|
A primeira participação do programa Cafés do Brasil no SIAL
2009 - Salão Internacional de Alimentação, uma das mais importantes
feiras do Canadá, realizada no início do mês no Palácio dos
Congressos, em Montreal, terminou com saldo positivo. Só com
a Reseau Laurentides, uma rede de 32 butiques de café com
sede em Quebec, foi fechado negócio no valor de 350 mil dólares
canadenses, com a venda de aproximadamente 60 toneladas de
café torrado e moído (com certificado de responsabilidade
social) no decorrer dos próximos 12 meses.

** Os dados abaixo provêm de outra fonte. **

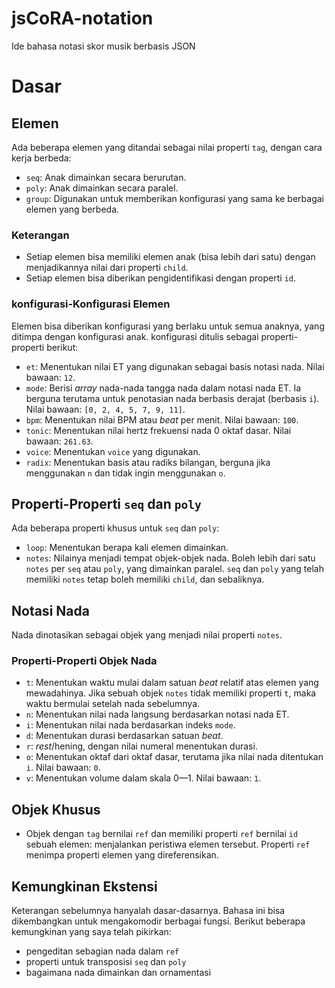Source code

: # jsCoRA-notation
Ide bahasa notasi skor musik berbasis JSON

# Dasar

## Elemen

Ada beberapa elemen yang ditandai sebagai nilai properti `tag`, dengan cara kerja berbeda:

- `seq`: Anak dimainkan secara berurutan.
- `poly`: Anak dimainkan secara paralel.
- `group`: Digunakan untuk memberikan konfigurasi yang sama ke berbagai elemen yang berbeda.

### Keterangan

- Setiap elemen bisa memiliki elemen anak (bisa lebih dari satu) dengan menjadikannya nilai dari properti `child`.
- Setiap elemen bisa diberikan pengidentifikasi dengan properti `id`.

### konfigurasi-Konfigurasi Elemen

Elemen bisa diberikan konfigurasi yang berlaku untuk semua anaknya, yang ditimpa dengan konfigurasi anak. konfigurasi ditulis sebagai properti-properti berikut:

- `et`: Menentukan nilai ET yang digunakan sebagai basis notasi nada. Nilai bawaan: `12`.
- `mode`: Berisi *array* nada-nada tangga nada dalam notasi nada ET. Ia berguna terutama untuk penotasian nada berbasis derajat (berbasis `i`). Nilai bawaan: `[0, 2, 4, 5, 7, 9, 11]`.
- `bpm`: Menentukan nilai BPM atau *beat* per menit. Nilai bawaan: `100`.
- `tonic`: Menentukan nilai hertz frekuensi nada 0 oktaf dasar. Nilai bawaan: `261.63`.
- `voice`: Menentukan `voice` yang digunakan.
- `radix`: Menentukan basis atau radiks bilangan, berguna jika menggunakan `n` dan tidak ingin menggunakan `o`.

## Properti-Properti `seq` dan `poly`

Ada beberapa properti khusus untuk `seq` dan `poly`:

- `loop`: Menentukan berapa kali elemen dimainkan.
- `notes`: Nilainya menjadi tempat objek-objek nada. Boleh lebih dari satu `notes` per `seq` atau `poly`, yang dimainkan paralel. `seq` dan `poly` yang telah memiliki `notes` tetap boleh memiliki `child`, dan sebaliknya.

## Notasi Nada

Nada dinotasikan sebagai objek yang menjadi nilai properti `notes`.

### Properti-Properti Objek Nada

- `t`: Menentukan waktu mulai dalam satuan *beat* relatif atas elemen yang mewadahinya. Jika sebuah objek `notes` tidak memiliki properti `t`, maka waktu bermulai setelah nada sebelumnya.
- `n`: Menentukan nilai nada langsung berdasarkan notasi nada ET.
- `i`: Menentukan nilai nada berdasarkan indeks `mode`.
- `d`: Menentukan durasi berdasarkan satuan *beat*.
- `r`: *rest*/hening, dengan nilai numeral menentukan durasi.
- `o`: Menentukan oktaf dari oktaf dasar, terutama jika nilai nada ditentukan `i`. Nilai bawaan: `0`.
- `v`: Menentukan volume dalam skala 0—1. Nilai bawaan: `1`.

## Objek Khusus

- Objek dengan `tag` bernilai `ref` dan memiliki properti `ref` bernilai `id` sebuah elemen: menjalankan peristiwa elemen tersebut. Properti `ref` menimpa properti elemen yang direferensikan.

## Kemungkinan Ekstensi

Keterangan sebelumnya hanyalah dasar-dasarnya. Bahasa ini bisa dikembangkan untuk mengakomodir berbagai fungsi. Berikut beberapa kemungkinan yang saya telah pikirkan:

- pengeditan sebagian nada dalam `ref`
- properti untuk transposisi `seq` dan `poly`
- bagaimana nada dimainkan dan ornamentasi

"Nossa participação era mais institucional e de prospecção
de negócios, mas o resultado superou todas as expectativas",
diz Christian Santiago e Silva, coordenador executivo do PSI
- Projeto Setorial Integrado de Promoção à Exportação de Cafés
Industrializados, realizado pela Apex-Brasil, Agência Brasileira
de Promoção de Exportações e Investimentos em parceria com
a ABIC - Associação Brasileira da Indústria de Café.
De acordo com Santiago, além de cafeterias e butiques de
café, o produto brasileiro atraiu o interesse de importadores
e distribuidores canadenses. "Nos três dias de contatos na
feira e nas visitas que fiz a alguns supermercados de Montreal,
ficou evidente as grandes possibilidades que podem surgir
para os Cafés do Brasil, pois não há referencia do nosso produto
junto ao consumidor final, o que possibilita que o empresário
brasileiro ofereça essa oportunidade ao varejo desse país".
Como potencial de negócios, Santiago cita os preços dos cafés
premium, de maior qualidade e maior valor agregado: em média
26,00 dólares canadenses o quilo, equivalente a 52,00 reais.
"É um valor que remunera todos os agentes da cadeia, e o Brasil
tem condições de se firmar nessa categoria, considerando a
qualidade dos cafés em grão torrado ou torrado e moído que
já exporta para diversos países".
O Pavilhão Brasileiro no Sial, que contou com a presença
de 29 empresas e entidades, foi organizado pelo Setor de Promoção
Comercial do Brasil (SECOM), do Consulado Geral do Brasil
em Toronto. O SECOM é responsável pela promoção de produtos
e serviços brasileiros e, entre outras realizações, dá apoio
a missões empresariais, cuida da captação de investimentos
e coordena a participação de empresas brasileiras em feiras
e congressos no território canadense.
Foco nos mercados 'traders'
A exportação de café torrado e moído com marca brasileira
é uma iniciativa muito recente, que assumiu uma característica
de negócios consistentes a partir de 2002. Com apoio da Apex-Brasil,
que mantém convênio com a ABIC na realização do PSI, as vendas
para o exterior totalizaram US$35,6 milhões em 2008, contra
US$26,0 milhões em 2007, um crescimento de 37%. Em sete anos,
as vendas aumentaram em quase 800%, considerando que em 2002
os embarques foram de US$4 milhões.
O novo convênio firmado entre Apex-Brasil e ABIC, com validade
até 2010, prevê novas estratégias para a inserção dos Cafés
do Brasil em diferentes mercados, principalmente os considerados
"traders", que são países ou regiões com um alto potencial
de comercialização dos produtos. É esse o caso do Canadá,
que já é um tradicional comprador de café verde e café solúvel
do Brasil. Em 2008, o país importou US$53,521 milhões de café
verde (19.728 toneladas), e US$17,711 milhões de café solúvel
(1.968 toneladas). Esses volumes sinalizam o potencial que
existe para a venda do produto industrializado.